Tokenizer might treat "U.S.A." as one token or split into "U", ".", "S", ".", "A", "."
Compound Words
● Certain expressions carry meaning together: "New York", "machine learning"
● Tokenizing them as separate words may lose context in NLP tasks.

Tokenization is not just splitting text by spaces.|

Challenges include punctuation, contractions, numbers, languages, emojis, abbreviations,
multi-word phrases, and noisy text.
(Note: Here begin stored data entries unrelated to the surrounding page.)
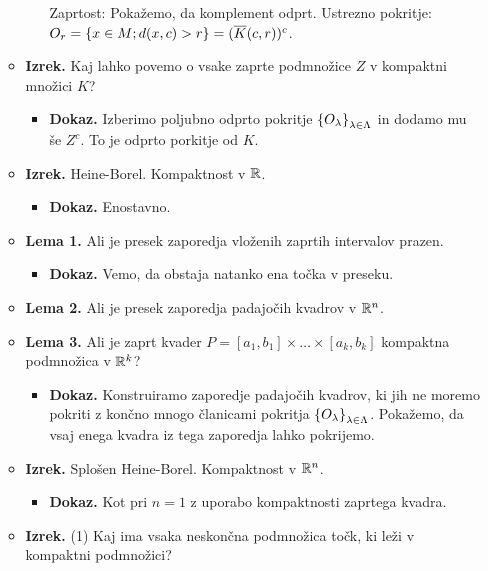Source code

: \begin{enumerate}
\begin{itemize}
\begin{itemize}
            Zaprtost: Pokažemo, da komplement odprt. Ustrezno pokritje: $O_r = \left\{x \in M; d(x, c) > r\right\} = (\overline{K}(c,r))^c$.
        \end{itemize}
        \item \colorbox{blue!30}{\textbf{Izrek.}} Kaj lahko povemo o vsake zaprte podmnožice $Z$ v kompaktni množici $K$?
        \begin{itemize}
            \item \colorbox{green!30}{\textbf{Dokaz.}} Izberimo poljubno odprto pokritje $\left\{O_\lambda\right\}_{\lambda \in \Lambda}$ in dodamo mu še $Z^c$. To je odprto porkitje od $K$. 
        \end{itemize}
        \item \colorbox{blue!30}{\textbf{Izrek.}} Heine-Borel. Kompaktnost v $\mathbb{R}$.
        \begin{itemize}
            \item \colorbox{green!30}{\textbf{Dokaz.}} Enostavno.
        \end{itemize}
        \item \colorbox{blue!30}{\textbf{Lema 1.}} Ali je presek zaporedja vloženih zaprtih intervalov prazen.
        \begin{itemize}
            \item \colorbox{green!30}{\textbf{Dokaz.}} Vemo, da obstaja natanko ena točka v preseku.
        \end{itemize}
        \item \colorbox{blue!30}{\textbf{Lema 2.}} Ali je presek zaporedja padajočih kvadrov v $\mathbb{R}^n$.
        \item \colorbox{blue!30}{\textbf{Lema 3.}} Ali je zaprt kvader $P = [a_1, b_1] \times \ldots \times [a_k, b_k]$ kompaktna podmnožica v $\mathbb{R}^k$?
        \begin{itemize}
            \item \colorbox{green!30}{\textbf{Dokaz.}} Konstruiramo zaporedje padajočih kvadrov, ki jih ne moremo pokriti z končno mnogo članicami pokritja $\left\{O_\lambda\right\}_{\lambda \in \Lambda}$. Pokažemo, da vsaj enega kvadra iz tega zaporedja lahko pokrijemo.
        \end{itemize}
        \item \colorbox{blue!30}{\textbf{Izrek.}} Splošen Heine-Borel. Kompaktnost v $\mathbb{R}^n$.
        \begin{itemize}
            \item \colorbox{green!30}{\textbf{Dokaz.}} Kot pri $n=1$ z uporabo kompaktnosti zaprtega kvadra.
        \end{itemize}
        \item \colorbox{blue!30}{\textbf{Izrek.}} (1) Kaj ima vsaka neskončna podmnožica točk, ki leži v kompaktni podmnožici?
        

\end{itemize}
\end{enumerate}
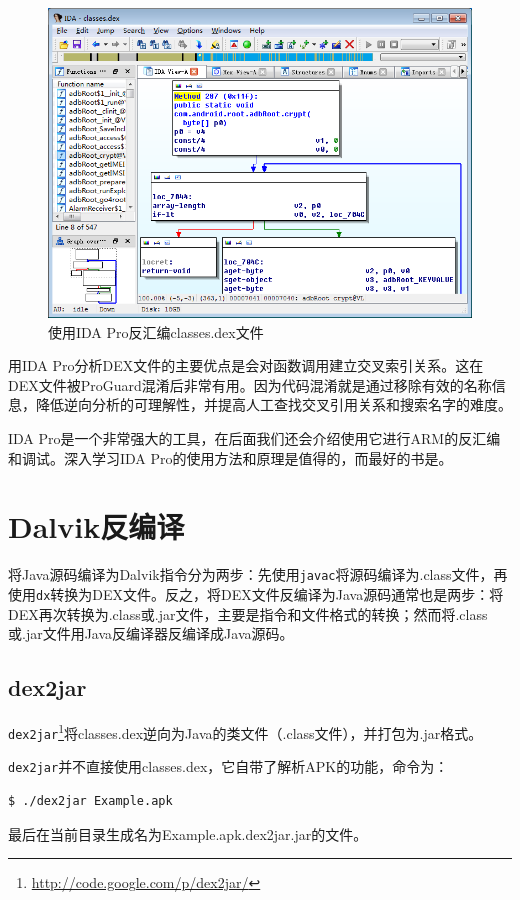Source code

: \begin{figure}[htbp]
  \centering
  \includegraphics[width=14cm]{image/ida-dex.png}
  \caption{使用IDA Pro反汇编classes.dex文件}
  \label{Fig:ida-dex}
\end{figure}

用IDA Pro分析DEX文件的主要优点是会对函数调用建立交叉索引关系。这在DEX文件被ProGuard混淆后非常有用。因为代码混淆就是通过移除有效的名称信息，降低逆向分析的可理解性，并提高人工查找交叉引用关系和搜索名字的难度。

IDA Pro是一个非常强大的工具，在后面我们还会介绍使用它进行ARM的反汇编和调试。深入学习IDA Pro的使用方法和原理是值得的，而最好的书是\cite{ida_pro}。

\section{Dalvik反编译}
将Java源码编译为Dalvik指令分为两步：先使用\lstinline!javac!将源码编译为.class文件，再使用\lstinline!dx!转换为DEX文件。反之，将DEX文件反编译为Java源码通常也是两步：将DEX再次转换为.class或.jar文件，主要是指令和文件格式的转换；然而将.class或.jar文件用Java反编译器反编译成Java源码。

\subsection{dex2jar}
\lstinline!dex2jar!\footnote{\url{http://code.google.com/p/dex2jar/}}将classes.dex逆向为Java的类文件（.class文件），并打包为.jar格式。

\lstinline!dex2jar!并不直接使用classes.dex，它自带了解析APK的功能，命令为：
\begin{lstlisting}[language=bash, numbers=none]
 $ ./dex2jar Example.apk
\end{lstlisting}
最后在当前目录生成名为Example.apk.dex2jar.jar的文件。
Choosing the right tokenizer is crucial for accurate NLP
results.

Stemming (Simple Explanation)

Stemming is the process of reducing a word to its root/base form by chopping off prefixes or
suffixes.
Example:
● playing, played, plays → play
● fishing, fished, fisher → fish
It’s like saying: "No matter how the word changes with tense, plural, or form, just keep the
main part."
Stemming is a text normalization technique used in Natural Language Processing (NLP) and
Information Retrieval (IR).
It helps computers understand that different word forms have the same meaning.
Types of Stemming Algorithms
1. Rule-Based Stemming
○ Applies predefined rules for suffix/prefix removal.
○ Example: If a word ends in "ing" → remove "ing".
2. Porter Stemmer (Most popular)
○ Uses step-by-step rules (suffix stripping).
○ Example: caresses → caress, ponies → poni.
Advantages
● Reduces vocabulary size.
● Improves efficiency in search engines (finds related words).
● Helps in information retrieval and sentiment analysis.
Limitations
● Can produce non-words (e.g., studies → studi).
● Sometimes too aggressive (removes too much) or too light (removes too little).
● Doesn’t always respect grammar or meaning.
Porter Stemming Algorithm (Detailed Steps)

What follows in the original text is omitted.